Je haussai les épaules et il reprit son ascension vers l’entrée de l’Arbre-Maison. Une fois à hauteur de la porte, il la poussa dans un grincement aigu et observa la salle obscure un instant avant d’y entrer. Une fois qu’il fut à l’intérieur, j’empoignai l’échelle à mon tour pour le rejoindre. Il avait déjà allumé la lampe à huile qui trônait sur la table centrale. Je n’avais pas encore visité cet arbre, mais la pièce d’entrée se composait exactement des mêmes meubles et objets que les autres. J’observai Georges du coin de l’œil. Il semblait méfiant à l’égard de ces habitats. Il est vrai que nous n’avions aucune information sur le peuple qui les avait construits ni sur la raison pour laquelle les habitants s’étaient évaporés.

      -          Il y a plusieurs pièces par arbre. Venez voir, l’invitais-je en me dirigeant vers la trappe du plafond.

Il me suivit dans la cuisine, en tous points identique à celle des autres arbres. Meubles et ustensiles étaient présent, biens rudimentaires mais amplement suffisants pour les rescapés que nous étions. Georges repéra l’échelle menant à la terrasse et y grimpa. Là haut, il découvrit ce qui devrait nous servir de cuisinière, les larges branches semblables à des chemins sinueux qui se perdaient dans la forêt, et surtout les fruits très nutritifs. A la fin de sa visite, il n’émit pas un son mais approuva d’un hochement de tête. L’Arbre-Maison l’avait conquis.

      -          Alors ? Quand est-ce qu’on déménage ? Lui demandais-je sur le chemin du retour.

      -          Il est hors de question que j’ordonne un déménagement. Ces gens ont vécu des choses assez pénibles pour se retrouver isolés. Nous sommes plus forts tous regroupés.

      -          Quoi ?! M’exclamais-je. Mais je croyais que ces Arbres-Maison vous plaisaient !

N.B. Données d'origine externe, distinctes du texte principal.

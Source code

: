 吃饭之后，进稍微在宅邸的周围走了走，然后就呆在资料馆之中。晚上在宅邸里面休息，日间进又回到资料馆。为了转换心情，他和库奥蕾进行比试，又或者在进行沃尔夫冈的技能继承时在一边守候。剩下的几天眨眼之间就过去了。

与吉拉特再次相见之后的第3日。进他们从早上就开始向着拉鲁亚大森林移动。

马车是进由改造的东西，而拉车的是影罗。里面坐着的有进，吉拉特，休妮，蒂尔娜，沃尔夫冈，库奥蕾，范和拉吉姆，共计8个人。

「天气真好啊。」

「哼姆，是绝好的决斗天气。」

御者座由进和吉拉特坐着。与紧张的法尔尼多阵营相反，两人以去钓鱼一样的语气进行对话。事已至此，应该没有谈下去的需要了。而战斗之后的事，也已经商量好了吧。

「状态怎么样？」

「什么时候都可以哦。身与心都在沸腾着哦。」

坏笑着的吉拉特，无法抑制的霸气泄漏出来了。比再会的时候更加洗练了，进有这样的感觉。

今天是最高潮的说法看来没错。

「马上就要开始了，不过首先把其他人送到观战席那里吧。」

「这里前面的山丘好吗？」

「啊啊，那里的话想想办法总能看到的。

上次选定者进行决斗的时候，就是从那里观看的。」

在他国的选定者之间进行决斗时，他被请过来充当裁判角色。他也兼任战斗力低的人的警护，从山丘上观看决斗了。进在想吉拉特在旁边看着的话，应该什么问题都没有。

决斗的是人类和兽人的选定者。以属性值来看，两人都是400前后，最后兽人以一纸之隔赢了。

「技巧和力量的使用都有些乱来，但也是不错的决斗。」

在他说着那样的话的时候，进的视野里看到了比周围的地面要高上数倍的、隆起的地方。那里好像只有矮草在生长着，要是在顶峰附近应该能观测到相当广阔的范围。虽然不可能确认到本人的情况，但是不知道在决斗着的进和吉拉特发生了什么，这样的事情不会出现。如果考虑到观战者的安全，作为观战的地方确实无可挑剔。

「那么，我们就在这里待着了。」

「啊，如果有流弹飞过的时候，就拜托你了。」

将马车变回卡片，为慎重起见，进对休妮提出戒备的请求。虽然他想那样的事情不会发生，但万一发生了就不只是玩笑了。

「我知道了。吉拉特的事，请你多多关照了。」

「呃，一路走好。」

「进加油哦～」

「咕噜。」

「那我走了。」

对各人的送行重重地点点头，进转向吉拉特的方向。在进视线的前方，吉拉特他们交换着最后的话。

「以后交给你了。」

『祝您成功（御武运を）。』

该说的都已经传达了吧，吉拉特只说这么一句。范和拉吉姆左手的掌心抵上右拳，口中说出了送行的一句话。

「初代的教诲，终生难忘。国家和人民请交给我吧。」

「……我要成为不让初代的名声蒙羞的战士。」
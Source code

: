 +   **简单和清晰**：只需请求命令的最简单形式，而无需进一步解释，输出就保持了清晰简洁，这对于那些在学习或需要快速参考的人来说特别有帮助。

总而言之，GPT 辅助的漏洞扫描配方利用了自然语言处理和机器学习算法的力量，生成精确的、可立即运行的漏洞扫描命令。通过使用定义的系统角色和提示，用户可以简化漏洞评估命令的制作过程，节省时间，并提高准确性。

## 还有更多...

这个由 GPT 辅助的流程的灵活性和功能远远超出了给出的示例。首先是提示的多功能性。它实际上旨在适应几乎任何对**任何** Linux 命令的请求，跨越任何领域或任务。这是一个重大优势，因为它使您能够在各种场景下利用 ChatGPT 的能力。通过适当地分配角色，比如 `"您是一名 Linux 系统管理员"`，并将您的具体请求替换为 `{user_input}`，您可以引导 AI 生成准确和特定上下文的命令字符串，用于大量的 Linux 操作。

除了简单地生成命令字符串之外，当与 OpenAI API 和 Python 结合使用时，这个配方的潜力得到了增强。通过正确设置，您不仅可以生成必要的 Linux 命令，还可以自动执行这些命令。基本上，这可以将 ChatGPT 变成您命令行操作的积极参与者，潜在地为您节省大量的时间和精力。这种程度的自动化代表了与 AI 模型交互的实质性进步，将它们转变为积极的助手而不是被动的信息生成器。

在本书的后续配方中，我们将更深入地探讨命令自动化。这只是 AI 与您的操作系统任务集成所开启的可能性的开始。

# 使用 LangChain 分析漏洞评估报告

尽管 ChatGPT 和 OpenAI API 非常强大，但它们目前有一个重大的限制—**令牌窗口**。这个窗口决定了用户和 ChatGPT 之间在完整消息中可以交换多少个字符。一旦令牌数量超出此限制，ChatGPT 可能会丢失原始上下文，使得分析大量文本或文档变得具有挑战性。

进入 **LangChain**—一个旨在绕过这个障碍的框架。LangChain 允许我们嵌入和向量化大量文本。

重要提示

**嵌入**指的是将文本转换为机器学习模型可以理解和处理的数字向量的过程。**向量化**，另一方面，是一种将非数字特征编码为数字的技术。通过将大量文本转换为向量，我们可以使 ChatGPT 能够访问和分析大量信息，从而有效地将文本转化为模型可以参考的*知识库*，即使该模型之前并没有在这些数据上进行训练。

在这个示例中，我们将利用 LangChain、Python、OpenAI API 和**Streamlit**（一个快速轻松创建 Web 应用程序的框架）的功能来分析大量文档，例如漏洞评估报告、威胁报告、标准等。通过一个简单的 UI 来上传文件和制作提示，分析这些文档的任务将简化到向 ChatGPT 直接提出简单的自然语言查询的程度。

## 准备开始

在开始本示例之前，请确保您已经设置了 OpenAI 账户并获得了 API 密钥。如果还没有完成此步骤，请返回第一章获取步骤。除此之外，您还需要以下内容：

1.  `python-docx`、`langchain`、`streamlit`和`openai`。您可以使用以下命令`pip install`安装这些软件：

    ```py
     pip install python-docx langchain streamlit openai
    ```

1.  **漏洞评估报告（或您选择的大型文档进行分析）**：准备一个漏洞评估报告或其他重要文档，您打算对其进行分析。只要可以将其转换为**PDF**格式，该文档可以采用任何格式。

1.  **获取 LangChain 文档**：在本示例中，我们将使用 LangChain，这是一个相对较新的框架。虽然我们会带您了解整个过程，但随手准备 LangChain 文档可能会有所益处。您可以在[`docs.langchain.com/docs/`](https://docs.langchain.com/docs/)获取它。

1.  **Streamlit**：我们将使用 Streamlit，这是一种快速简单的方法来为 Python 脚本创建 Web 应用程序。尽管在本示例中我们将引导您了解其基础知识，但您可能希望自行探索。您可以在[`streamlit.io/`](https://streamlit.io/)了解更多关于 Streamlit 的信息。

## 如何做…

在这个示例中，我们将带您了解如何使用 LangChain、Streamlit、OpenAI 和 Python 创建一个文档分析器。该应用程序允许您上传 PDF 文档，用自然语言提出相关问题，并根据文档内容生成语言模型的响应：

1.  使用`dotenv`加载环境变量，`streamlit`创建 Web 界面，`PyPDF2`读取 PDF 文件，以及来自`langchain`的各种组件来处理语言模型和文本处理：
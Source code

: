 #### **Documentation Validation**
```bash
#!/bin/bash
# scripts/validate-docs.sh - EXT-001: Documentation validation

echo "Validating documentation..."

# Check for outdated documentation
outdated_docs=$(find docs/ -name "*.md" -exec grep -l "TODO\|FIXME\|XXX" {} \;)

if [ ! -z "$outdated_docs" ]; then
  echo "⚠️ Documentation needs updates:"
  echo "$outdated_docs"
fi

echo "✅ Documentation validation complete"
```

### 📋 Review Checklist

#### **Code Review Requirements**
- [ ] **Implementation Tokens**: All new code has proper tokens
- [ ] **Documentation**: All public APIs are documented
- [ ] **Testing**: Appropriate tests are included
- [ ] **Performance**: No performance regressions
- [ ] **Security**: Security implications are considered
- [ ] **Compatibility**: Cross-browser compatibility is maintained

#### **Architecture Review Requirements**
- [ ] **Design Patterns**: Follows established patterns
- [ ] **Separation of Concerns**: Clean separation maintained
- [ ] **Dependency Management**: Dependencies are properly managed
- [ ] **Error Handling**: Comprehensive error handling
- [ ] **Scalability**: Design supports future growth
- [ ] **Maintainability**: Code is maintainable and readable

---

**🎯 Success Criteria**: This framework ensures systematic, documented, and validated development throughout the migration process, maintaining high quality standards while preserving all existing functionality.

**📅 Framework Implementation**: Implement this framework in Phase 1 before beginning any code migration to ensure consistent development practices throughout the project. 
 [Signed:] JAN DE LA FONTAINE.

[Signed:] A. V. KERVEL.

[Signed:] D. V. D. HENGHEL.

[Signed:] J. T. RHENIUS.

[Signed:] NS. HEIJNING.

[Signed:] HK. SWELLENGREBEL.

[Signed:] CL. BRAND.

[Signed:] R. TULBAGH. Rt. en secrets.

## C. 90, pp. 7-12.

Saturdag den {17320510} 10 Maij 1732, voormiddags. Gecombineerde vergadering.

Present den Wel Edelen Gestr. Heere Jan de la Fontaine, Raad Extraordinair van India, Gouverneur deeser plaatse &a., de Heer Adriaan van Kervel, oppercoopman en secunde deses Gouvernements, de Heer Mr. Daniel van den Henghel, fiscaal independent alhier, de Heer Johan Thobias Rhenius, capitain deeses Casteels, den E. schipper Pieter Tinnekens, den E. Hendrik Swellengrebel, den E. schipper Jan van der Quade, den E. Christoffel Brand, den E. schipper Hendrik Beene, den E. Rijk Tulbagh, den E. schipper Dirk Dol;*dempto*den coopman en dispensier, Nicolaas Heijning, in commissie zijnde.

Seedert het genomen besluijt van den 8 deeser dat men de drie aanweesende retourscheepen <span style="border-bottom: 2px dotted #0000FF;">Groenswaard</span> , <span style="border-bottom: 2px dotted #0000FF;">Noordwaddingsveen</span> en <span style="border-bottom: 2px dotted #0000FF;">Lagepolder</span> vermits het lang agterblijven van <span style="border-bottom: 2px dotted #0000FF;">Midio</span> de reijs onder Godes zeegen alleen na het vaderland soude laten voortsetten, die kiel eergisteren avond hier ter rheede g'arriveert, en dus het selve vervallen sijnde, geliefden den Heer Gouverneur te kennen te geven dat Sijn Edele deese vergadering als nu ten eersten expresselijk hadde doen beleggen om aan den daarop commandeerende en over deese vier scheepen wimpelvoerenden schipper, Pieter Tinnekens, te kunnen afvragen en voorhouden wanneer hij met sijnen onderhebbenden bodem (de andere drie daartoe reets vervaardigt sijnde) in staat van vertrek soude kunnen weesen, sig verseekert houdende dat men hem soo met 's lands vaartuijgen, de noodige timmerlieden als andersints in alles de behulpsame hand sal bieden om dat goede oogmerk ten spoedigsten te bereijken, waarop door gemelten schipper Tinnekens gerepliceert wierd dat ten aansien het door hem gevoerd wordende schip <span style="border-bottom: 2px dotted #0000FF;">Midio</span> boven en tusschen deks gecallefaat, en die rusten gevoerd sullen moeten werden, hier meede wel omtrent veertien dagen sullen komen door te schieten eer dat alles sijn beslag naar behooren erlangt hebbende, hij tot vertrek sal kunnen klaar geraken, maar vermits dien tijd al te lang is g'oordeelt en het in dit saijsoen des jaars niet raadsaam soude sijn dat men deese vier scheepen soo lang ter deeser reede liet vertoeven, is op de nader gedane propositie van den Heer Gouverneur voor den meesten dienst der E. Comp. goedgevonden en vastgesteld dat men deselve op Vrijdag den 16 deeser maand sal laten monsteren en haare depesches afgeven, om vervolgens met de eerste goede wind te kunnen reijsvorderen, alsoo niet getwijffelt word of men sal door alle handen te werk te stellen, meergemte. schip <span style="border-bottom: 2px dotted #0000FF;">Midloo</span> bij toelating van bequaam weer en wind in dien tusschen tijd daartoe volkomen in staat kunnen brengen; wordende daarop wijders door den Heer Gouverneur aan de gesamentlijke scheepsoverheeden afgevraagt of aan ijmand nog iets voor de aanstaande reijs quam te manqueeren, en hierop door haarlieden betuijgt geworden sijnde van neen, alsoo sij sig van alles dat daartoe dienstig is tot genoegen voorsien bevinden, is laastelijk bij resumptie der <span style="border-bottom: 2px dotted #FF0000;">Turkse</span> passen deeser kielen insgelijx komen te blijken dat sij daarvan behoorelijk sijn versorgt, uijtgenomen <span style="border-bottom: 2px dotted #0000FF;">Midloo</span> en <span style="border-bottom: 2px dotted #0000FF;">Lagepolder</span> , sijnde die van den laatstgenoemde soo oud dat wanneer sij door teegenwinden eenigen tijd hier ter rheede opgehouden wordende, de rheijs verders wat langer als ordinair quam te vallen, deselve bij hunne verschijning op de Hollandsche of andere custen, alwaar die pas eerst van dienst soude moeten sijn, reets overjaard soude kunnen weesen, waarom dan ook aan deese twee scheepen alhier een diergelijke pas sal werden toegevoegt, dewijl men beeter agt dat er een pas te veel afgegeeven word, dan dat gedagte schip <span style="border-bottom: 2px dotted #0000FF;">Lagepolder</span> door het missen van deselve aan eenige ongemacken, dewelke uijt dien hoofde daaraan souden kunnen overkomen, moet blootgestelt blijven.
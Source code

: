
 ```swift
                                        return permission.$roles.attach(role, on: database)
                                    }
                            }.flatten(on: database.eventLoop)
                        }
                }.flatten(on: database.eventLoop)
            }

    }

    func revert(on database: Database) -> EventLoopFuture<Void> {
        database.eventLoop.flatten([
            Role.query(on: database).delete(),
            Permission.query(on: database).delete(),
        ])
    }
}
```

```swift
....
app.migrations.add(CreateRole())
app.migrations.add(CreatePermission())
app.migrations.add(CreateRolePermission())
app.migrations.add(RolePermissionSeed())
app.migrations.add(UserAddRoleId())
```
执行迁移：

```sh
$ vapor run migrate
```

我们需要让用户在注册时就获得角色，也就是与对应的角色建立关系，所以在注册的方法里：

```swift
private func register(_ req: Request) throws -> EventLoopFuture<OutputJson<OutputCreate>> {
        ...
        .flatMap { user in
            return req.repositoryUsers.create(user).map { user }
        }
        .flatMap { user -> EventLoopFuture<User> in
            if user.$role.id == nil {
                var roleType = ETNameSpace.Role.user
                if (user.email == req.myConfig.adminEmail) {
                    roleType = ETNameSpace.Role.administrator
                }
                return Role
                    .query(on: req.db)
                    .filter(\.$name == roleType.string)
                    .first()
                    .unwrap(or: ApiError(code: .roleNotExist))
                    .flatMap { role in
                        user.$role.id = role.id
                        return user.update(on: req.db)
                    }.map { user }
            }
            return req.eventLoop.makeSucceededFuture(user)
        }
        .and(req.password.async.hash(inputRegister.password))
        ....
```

      -          Oui, ils me plaisent. Ils ont l’air robustes, les meubles aussi et les ustensiles seraient utiles à chacun.

      -          Alors pourquoi ne pas déménager ?

Je n’en croyais pas mes oreilles. Il avait l’air ravi de cette découverte et pourtant, il ne voulait pas que les rescapés s’y réfugient. Pourquoi ? Que redoutait-il ?

     -          Ecoute-moi bien gamin, la Grand-Salle nous offre tout ce dont nous avons besoin : un refuge, un toit, de la lumière, suffisamment de place pour tout le monde, une entrée trop étroite pour permettre aux ours ou n’importe quel animal plus imposant qu’un être humain d’y entrer et surtout, de l’eau potable. Tu ne t’es pas demandé pourquoi ces maisons sont vides ? Moi je vois deux possibilités. La première, c’est que cette civilisation se croyait à l’abri de tout dans leurs cabanes de bois, et que finalement ils se sont fait décimer par on ne sait trop quoi. Cela pourrait nous arriver à nous aussi. La seconde, c’est que ces habitations ne sont qu’un piège. Des maisons clé sur porte gratuites et sans aucun inconvénient, ça n’existe même pas dans un Walt Disney !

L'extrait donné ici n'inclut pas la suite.